Phase 3 trial data for Eli Lilly's retatrutide — a triple agonist targeting GIP, GLP-1, and glucagon receptors - showed roughly 50% of participants losing 30% or more of their body weight. That figure approaches outcomes historically associated with gastric bypass surgery, not a once-weekly injectable.
Why it matters
The primary endpoint: sustained ≥30% body weight reduction at 48 weeks in a broadly eligible adult population — achieved at a rate no approved obesity drug has hit. Payers, bariatric surgery centers, and employers with GLP-1 coverage policies all face meaningful strategic recalibration if FDA approval follows. An FDA submission is estimated roughly 12 months out.
- ~50% of patients achieved ≥30% body weight loss (vs. ~15–22% for semaglutide)
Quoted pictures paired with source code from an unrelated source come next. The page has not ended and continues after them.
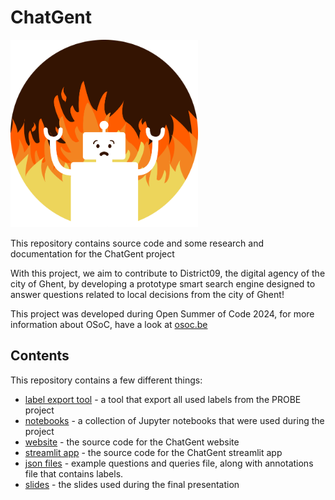 # ChatGent
<img src="images/crest-chatgent.png" alt="ChatGent Crest" width="300"/>

This repository contains source code and some research and documentation for the ChatGent project

With this project, we aim to contribute to District09, the digital agency of the city of Ghent, by developing a prototype smart search engine designed to answer questions related to local decisions from the city of Ghent!

This project was developed during Open Summer of Code 2024, for more information about OSoC, have a look at [osoc.be](https://osoc.be)

## Contents

This repository contains a few different things:

- [label export tool](./label_export/README.md) - a tool that export all used labels from the PROBE project
- [notebooks](./notebooks) - a collection of Jupyter notebooks that were used during the project
- [website](./website) - the source code for the ChatGent website
- [streamlit app](./streamlit) - the source code for the ChatGent streamlit app
- [json files](./json_files) - example questions and queries file, along with annotations file that contains labels.
- [slides](./slides.pdf) - the slides used during the final presentation
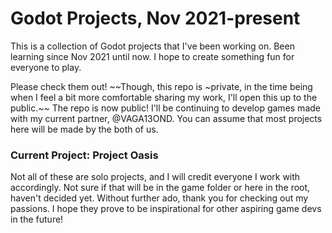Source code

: # Godot Projects, Nov 2021-present

This is a collection of Godot projects that I've been working on.  Been learning since Nov 2021 until now.
I hope to create something fun for everyone to play.

Please check them out!  ~~Though, this repo is ~private, in the time being when I feel a bit more comfortable sharing my work,
I'll open this up to the public.~~
The repo is now public!  I'll be continuing to develop games made with my current partner, @VAGA13OND.
You can assume that most projects here will be made by the both of us.

### Current Project: Project Oasis

Not all of these are solo projects, and I will credit everyone I work with accordingly.  Not sure if that will be in the game folder or
here in the root, haven't decided yet.  Without further ado, thank you for checking out my passions.  I hope they prove to be inspirational
for other aspiring game devs in the future!
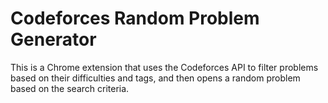 # Codeforces Random Problem Generator

This is a Chrome extension that uses the Codeforces API to filter problems based on their difficulties and tags, and then opens a random problem based on the search criteria.
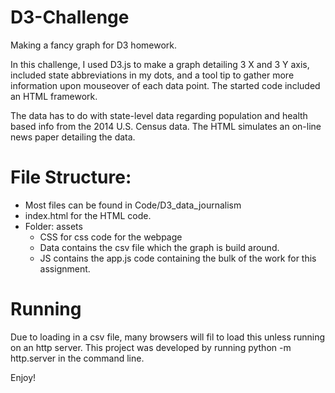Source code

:# D3-Challenge
Making a fancy graph for D3 homework.

In this challenge, I used D3.js to make a graph detailing 3 X and 3 Y axis, included state abbreviations in my dots, and a tool tip to gather more information upon mouseover of each data point. The started code included an HTML framework. 

The data has to do with state-level data regarding population and health based info from the 2014 U.S. Census data. The HTML simulates an on-line news paper detailing the data.

# File Structure:
+ Most files can be found in Code/D3_data_journalism
+ index.html for the HTML code.
+ Folder: assets
  + CSS for css code for the webpage
  + Data contains the csv file which the graph is build around.
  + JS contains the app.js code containing the bulk of the work for this assignment.

# Running
Due to loading in a csv file, many browsers will fil to load this unless running on an http server. This project was developed by running python -m http.server in the command line.

Enjoy!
- Triple mechanism: GIP + GLP-1 + glucagon receptor agonism
- FDA submission anticipated mid-to-late 2027; accelerated pathway possible
- Bariatric surgery average weight loss: 25–35% — retatrutide enters that range
The other side
Longer-term safety data - particularly cardiovascular events, bone density, and muscle mass retention - remains incomplete. Obesity medicine specialists caution that efficacy headlines don't yet address what happens when patients discontinue, a known Achilles' heel for the entire GLP-1 drug class.
Watch: Full Phase 3 data publication; Lilly NDA filing timeline; CMS GLP-1 coverage expansion framework for Medicare (already underway for Wegovy).